You are reading a post from 25 New Faces of 2013

With his fingerprints on more than a few notable American festival circuit darlings in the last few years, and a distinct visual style that he brings to each project, no matter how disparate, you’d think Nandan Rao would be using his burgeoning reputation as an ace microbudget lenser to get work on bigger and fancier films by other filmmakers. Fact is, he couldn’t care less.

Rao, 26, who first came to attention for photographing Sophia Takal’s breakthrough 2011 feature Green, claims that after shooting his close collaborator Zach Weintraub’s debut Bummer Summer while both were still students at New York University, he wanted to more or less pursue a career as a traditional director of photography. The more he thought about it, however, the less attractive it seemed. “I realized I didn’t like working with people I didn’t like,” said Rao recently from his home in Corvallis, Ore., where he continues to make films with Weintraub and a small coterie of Pacific Northwestern collaborators while working in his family’s real estate company. “I would sit down and talk to someone about a project, and they seemed really cool, but when it actually came down to it they were very conservative, not interested in doing sophisticated things or they just weren’t very good at what they were doing. So I pretty much avoid working with new people. I really like the people I work with already. I have a lot on my plate.”

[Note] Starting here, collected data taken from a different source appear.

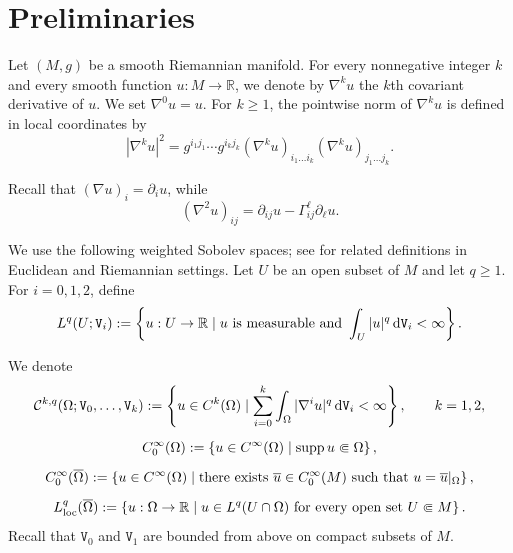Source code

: \documentclass[reqno, 11pt, a4paper]{amsart}
\numberwithin{equation}{section}
\newcommand{\spt}{\operatorname{supp}}
\newcommand{\wghtv}{\mathtt{V}}
\newcommand{\dwv}{\textnormal{d} \mathtt{V}}
\newcommand{\loc}{\operatorname{loc}}
\newcommand{\qxp}{q}
\begin{document}


\section{Preliminaries} \label{141}

Let $(M,g)$ be a smooth Riemannian manifold. For every { nonnegative} integer $k$ and every smooth function $u:M\rightarrow\mathbb{R}$, we denote by $\nabla^k u$ the $k$th covariant derivative of $u$. {  We set $\nabla^0u=u$.} For $k\geq1$, the pointwise norm of $\nabla^k u$ is defined in local coordinates by
\[
{ 
\left|\nabla^k u\right|^2
=
g^{i_1j_1}\cdots g^{i_kj_k}
(\nabla^k u)_{i_1\ldots i_k}
(\nabla^k u)_{j_1\ldots j_k}.
}
\]

Recall that $(\nabla u)_i=\partial_i u$, while
\begin{equation}\label{137}
{ 
(\nabla^2u)_{ij}=\partial_{ij}u-\Gamma_{ij}^{\ell}\partial_{\ell}u.
}
\end{equation}

We use the following weighted Sobolev spaces; see \cite{kilpel1994weightedcapacity, turesson2000potential, hebey2000nonlinearanaly, kristaly2010variationalprinciples} for related definitions in Euclidean and Riemannian settings. Let $U$ be an open subset of $M$ and let $\qxp\geq1$. For $i=0,1,2$, define
\[
L^{\qxp}(U;\wghtv_i)
:=
\left\{
 u:U\rightarrow\mathbb{R}
 \mid
 u\text{ is measurable and }
 \int_U|u|^{\qxp}\,\dwv_i<\infty
\right\}.
\]

We denote
\begin{gather*}
{ 
\mathcal{C}^{k,\qxp}(\Omega;\wghtv_0,\ldots,\wghtv_k)
:=
\left\{
 u\in C^k(\Omega)
 \mid
 \sum_{i=0}^k\int_\Omega|\nabla^iu|^{\qxp}\,\dwv_i<\infty
\right\},
\qquad k=1,2,
}
\\[5pt]
{ 
C_0^\infty(\Omega)
:=
\left\{
 u\in C^\infty(\Omega)
 \mid
 \spt u\Subset\Omega
\right\},
}
\\[5pt]
C_0^\infty(\overline\Omega)
:=
\left\{
 u\in C^\infty(\Omega)
 \mid
 \text{there exists }\overline u\in C_0^\infty(M)
 \text{ such that }u=\overline u|_\Omega
\right\},
\\[5pt]
{ 
L^{\qxp}_{\loc}(\overline\Omega)
:=
\left\{
 u:\Omega\rightarrow\mathbb{R}
 \mid
 u\in L^{\qxp}(U\cap\Omega)
 \text{ for every open set }U\Subset M
\right\}.
}
\end{gather*}
Recall that $\wghtv_0$ and $\wghtv_1$ are bounded from above on compact subsets of $M$.
\end{document}
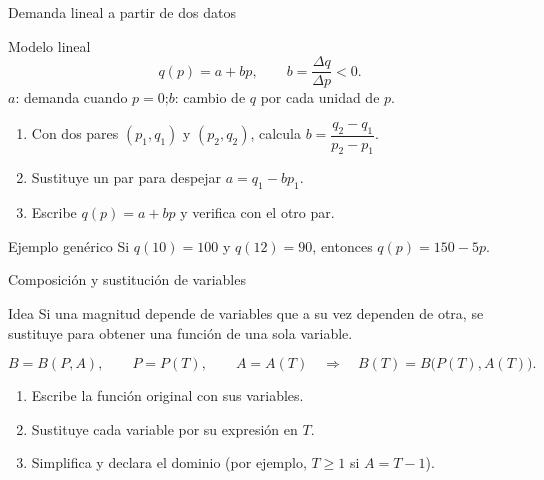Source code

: \documentclass[aspectratio=169]{beamer}
\begin{document}
\begin{frame}{Demanda lineal a partir de dos datos}
  \small\vspace{-1pt}
  \begin{block}{Modelo lineal}
    \[
      q(p)=a+bp,\qquad b=\frac{\Delta q}{\Delta p}<0.
    \]
    \(a\): demanda cuando \(p=0\);\quad \(b\): cambio de \(q\) por cada unidad
    de \(p\).
  \end{block}
  \begin{mwpasos}
    \begin{enumerate}
      \item Con dos pares \((p_1,q_1)\) y \((p_2,q_2)\), calcula
            \(b=\dfrac{q_2-q_1}{p_2-p_1}\).
      \item Sustituye un par para despejar \(a=q_1-bp_1\).
      \item Escribe \(q(p)=a+bp\) y verifica con el otro par.
    \end{enumerate}
  \end{mwpasos}
  \begin{exampleblock}{Ejemplo genérico}
    Si \(q(10)=100\) y \(q(12)=90\), entonces \(q(p)=150-5p\).
  \end{exampleblock}
\end{frame}

\begin{frame}{Composición y sustitución de variables}
  \begin{block}{Idea}
    Si una magnitud depende de variables que a su vez dependen de otra, se
    sustituye para obtener una función de una sola variable.
  \end{block}
  \[
    B=B(P,A),\qquad P=P(T),\qquad A=A(T)
    \quad\Longrightarrow\quad
    B(T)=B\bigl(P(T),A(T)\bigr).
  \]
  \begin{mwpasos}
    \begin{enumerate}
      \item Escribe la función original con sus variables.
      \item Sustituye cada variable por su expresión en \(T\).
      \item Simplifica y declara el dominio (por ejemplo, \(T\ge 1\) si
            \(A=T-1\)).
    \end{enumerate}
  \end{mwpasos}
\end{frame}
\end{document}
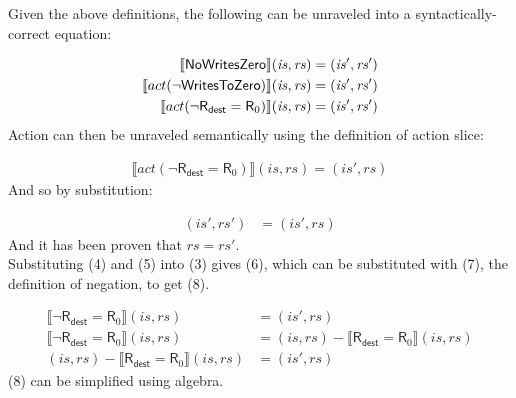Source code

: \documentclass[12pt, letterpaper]{article}
\newcommand\interp[1]{\llbracket #1 \rrbracket}
\begin{document}
    Given the above definitions, the following can be unraveled into a syntactically-correct equation:
\par\nobreak
{\small
\begin{align}
    \setcounter{equation}{0}
    \interp{ \mathsf{NoWritesZero} } (\mathit{is}, \mathit{rs}) 
    &=
    (\mathit{is}', \mathit{rs}')
    \\
    \interp{ act(\neg \mathsf{WritesToZero}) } (\mathit{is}, \mathit{rs}) 
    &=
    (\mathit{is}', \mathit{rs}')
    \\
    \interp{ act(\neg \mathsf{R}_{\mathsf{dest}} = \mathsf{R}_0) } (\mathit{is}, \mathit{rs}) 
    &=
    (\mathit{is}', \mathit{rs}')
\end{align}
}
    Action can then be unraveled semantically using the definition of action slice:
\par\nobreak
{\small
\begin{align}
    \interp{ act(\neg \mathsf{R}_{\mathsf{dest}} = \mathsf{R}_0) } (\mathit{is}, \mathit{rs}) 
    =
    (\mathit{is}', \mathit{rs})
\end{align}
}
    And so by substitution:
\par\nobreak
{\small
\begin{align}
    (\mathit{is}', \mathit{rs}')
    &=
    (\mathit{is}', \mathit{rs})
\end{align}
}
    And it has been proven that $\mathit{rs} = \mathit{rs'}$.\\
    Substituting (4) and (5) into (3) gives (6), which can be substituted with (7), the definition of negation, to get (8). 
\par\nobreak
{\small
\begin{align}
    \interp{ \neg \mathsf{R}_{\mathsf{dest}} = \mathsf{R}_0 } (\mathit{is}, \mathit{rs}) 
    &=
    (\mathit{is}', \mathit{rs})\\
    \interp{ \neg \mathsf{R}_{\mathsf{dest}} = \mathsf{R}_0 } (\mathit{is}, \mathit{rs}) 
    &=
    (\mathit{is}, \mathit{rs}) - \interp{ \mathsf{R}_{\mathsf{dest}} = \mathsf{R}_0 } (\mathit{is}, \mathit{rs})\\ %
    (\mathit{is}, \mathit{rs}) - \interp{ \mathsf{R}_{\mathsf{dest}} = \mathsf{R}_0 } (\mathit{is}, \mathit{rs}) 
    &=
    (\mathit{is}', \mathit{rs})
\end{align}
}
    (8) can be simplified using algebra.
\par\nobreak
\end{document}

That’s an understatement. His own underheralded 2012 directorial debut, The Men of Dodge City (in which Takal and Weintraub star) relies, like his work as a d.p., on the deft manipulation of mise-en-scène and misdirection to tell its story of a European-born kid who sets out to renovate an abandoned Detroit church into an art space with his ragtag group of friends. Purposefully shot in unflattering available light, it is a difficult and rewarding movie, one which requires a significant amount of attention, as it delicately parses issues of gentrification, post-collegiate malaise and the value of labor. Rao is in post-production on another film he’s already shot as a director, currently titled Hawaiian Punch, while also getting set to collaborate again on new directorial efforts by Weintraub (Jawbreaker) and Takal (Always Shine). Most recently, the software-savvy Rao has dipped his toe into the world of distribution with the beta launch of Simple Machine, a startup that Rao describes as “the Airbnb of cinema.”

The site will sign up filmmakers with films on the festival circuit, nontraditional venues that would like to act as single-night or specialty-run screening spaces, presenting them in a searchable database that will allow parties of both ends of the filmmaker/nontraditional exhibitor spectrum to more easily book, schedule and promote screenings. “It’s what we’re most excited about,” Rao claims. “I see these great films at film festivals, and then I go back to a town like Corvallis, and not only has no one ever had a chance to see these films, but they don’t even hear about their existence, or the existence of these filmmakers. We’re trying to bridge the gap between these worlds.”— B.H.